In May of 1902, UT students John Lang Sinclair and Lewis Johnson went to see a show downtown.

After the show they decided to hit a bar on Lavaca Street before calling it a night. A couple beers later they were convinced they had a song to write. The college buddies were both musically inclined. Sinclair played banjo; Johnson directed the University Chorus and played tuba in the school band. They headed back to their dorm and hammered out “Jolly Students of the Varsity.” It was a parody of “Jolly Students of America,” a popular song they both knew. While Johnson figured out the melody, Sinclair scribbled lyrics. It was another late night in Brackenridge Hall. Brackenridge was the first dormitory on campus. It was known as B Hall, and the “poor boys” of B Hall had a reputation for late night merriment and ungentle mischief.

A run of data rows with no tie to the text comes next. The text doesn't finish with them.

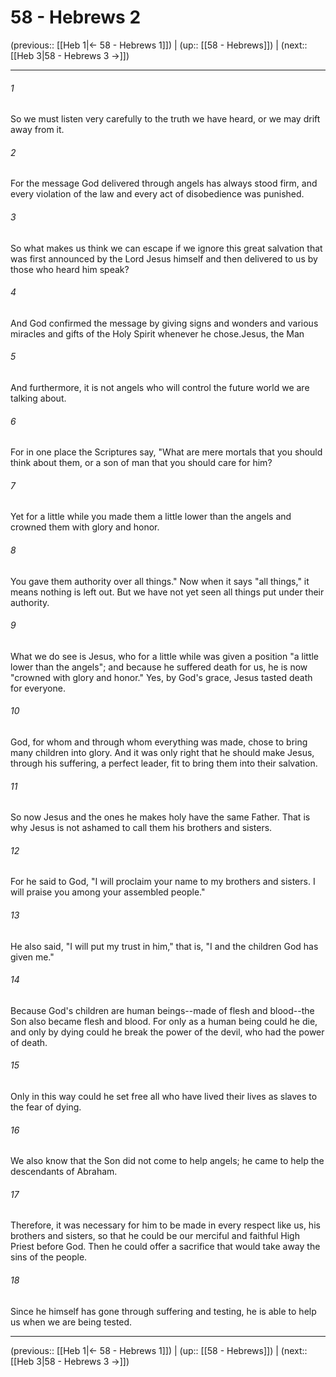 # 58 - Hebrews 2

(previous:: [[Heb 1|← 58 - Hebrews 1]]) | (up:: [[58 - Hebrews]]) | (next:: [[Heb 3|58 - Hebrews 3 →]])

***


###### 1 
So we must listen very carefully to the truth we have heard, or we may drift away from it. 

###### 2 
For the message God delivered through angels has always stood firm, and every violation of the law and every act of disobedience was punished. 

###### 3 
So what makes us think we can escape if we ignore this great salvation that was first announced by the Lord Jesus himself and then delivered to us by those who heard him speak? 

###### 4 
And God confirmed the message by giving signs and wonders and various miracles and gifts of the Holy Spirit whenever he chose.Jesus, the Man 

###### 5 
And furthermore, it is not angels who will control the future world we are talking about. 

###### 6 
For in one place the Scriptures say, "What are mere mortals that you should think about them, or a son of man that you should care for him? 

###### 7 
Yet for a little while you made them a little lower than the angels and crowned them with glory and honor. 

###### 8 
You gave them authority over all things." Now when it says "all things," it means nothing is left out. But we have not yet seen all things put under their authority. 

###### 9 
What we do see is Jesus, who for a little while was given a position "a little lower than the angels"; and because he suffered death for us, he is now "crowned with glory and honor." Yes, by God's grace, Jesus tasted death for everyone. 

###### 10 
God, for whom and through whom everything was made, chose to bring many children into glory. And it was only right that he should make Jesus, through his suffering, a perfect leader, fit to bring them into their salvation. 

###### 11 
So now Jesus and the ones he makes holy have the same Father. That is why Jesus is not ashamed to call them his brothers and sisters. 

###### 12 
For he said to God, "I will proclaim your name to my brothers and sisters. I will praise you among your assembled people." 

###### 13 
He also said, "I will put my trust in him," that is, "I and the children God has given me." 

###### 14 
Because God's children are human beings--made of flesh and blood--the Son also became flesh and blood. For only as a human being could he die, and only by dying could he break the power of the devil, who had the power of death. 

###### 15 
Only in this way could he set free all who have lived their lives as slaves to the fear of dying. 

###### 16 
We also know that the Son did not come to help angels; he came to help the descendants of Abraham. 

###### 17 
Therefore, it was necessary for him to be made in every respect like us, his brothers and sisters, so that he could be our merciful and faithful High Priest before God. Then he could offer a sacrifice that would take away the sins of the people. 

###### 18 
Since he himself has gone through suffering and testing, he is able to help us when we are being tested.

***

(previous:: [[Heb 1|← 58 - Hebrews 1]]) | (up:: [[58 - Hebrews]]) | (next:: [[Heb 3|58 - Hebrews 3 →]])
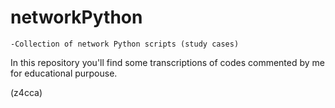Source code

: # networkPython


	-Collection of network Python scripts (study cases)


In this repository you'll find some transcriptions of codes commented by me for educational purpouse.


(z4cca)
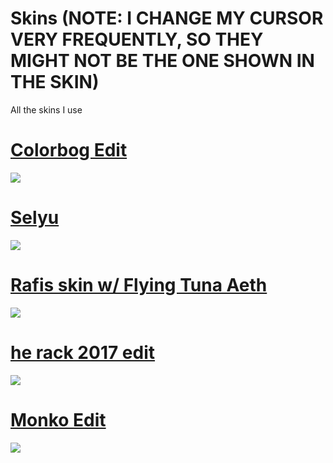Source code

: # Skins (NOTE: I CHANGE MY CURSOR VERY FREQUENTLY, SO THEY MIGHT NOT BE THE ONE SHOWN IN THE SKIN)
All the skins I use
# [Colorbog Edit ](https://rektygon.s-ul.eu/j7ChbvC2)
![](https://i.imgur.com/kqr6iUy.jpg)
<br>
# [Selyu](https://rektygon.s-ul.eu/jwcqinVI)
![](https://i.imgur.com/uwfrsMO.jpg)
<br>
# [Rafis skin w/ Flying Tuna Aeth](https://rektygon.s-ul.eu/WUFtnddq)
![](https://i.imgur.com/bnsAgHU.jpg)
<br>
# [he rack 2017 edit](https://rektygon.s-ul.eu/L9wppK4i)
![](https://i.imgur.com/RjZ45VI.jpg)
<br>
# [Monko Edit](https://cdn.discordapp.com/attachments/780511986462359633/783520372003045386/MonkoEdit.osk)
![](https://i.imgur.com/8tXwDP0.jpg)
<br>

Sinclair and Johnson remade “Jolly Students” as an anthem of gleeful defiance toward law enforcement. Sinclair penned six verses and crafted a chorus that landed somewhere between “Dancing in the Street” and “Fuck tha Police.”

 

For we are jolly students of the Varsity, the Varsity!

We are a merry, merry crew

We’ll show the chief of all policemen who we are

Rah! Rah! Rah!

Down on the Avenue

(Chorus of “Jolly Students of the Varsity”)

 

Jolly Students with Attitudes

The song's outlaw sensibility typified the culture of B Hall. B Hallers brawled with fraternities, taunted deans, and dropped water bombs from every window. When they couldn’t find frats to fight, they devised pranks to torment freshmen. If the legislature was in session, they schemed to clown state senators.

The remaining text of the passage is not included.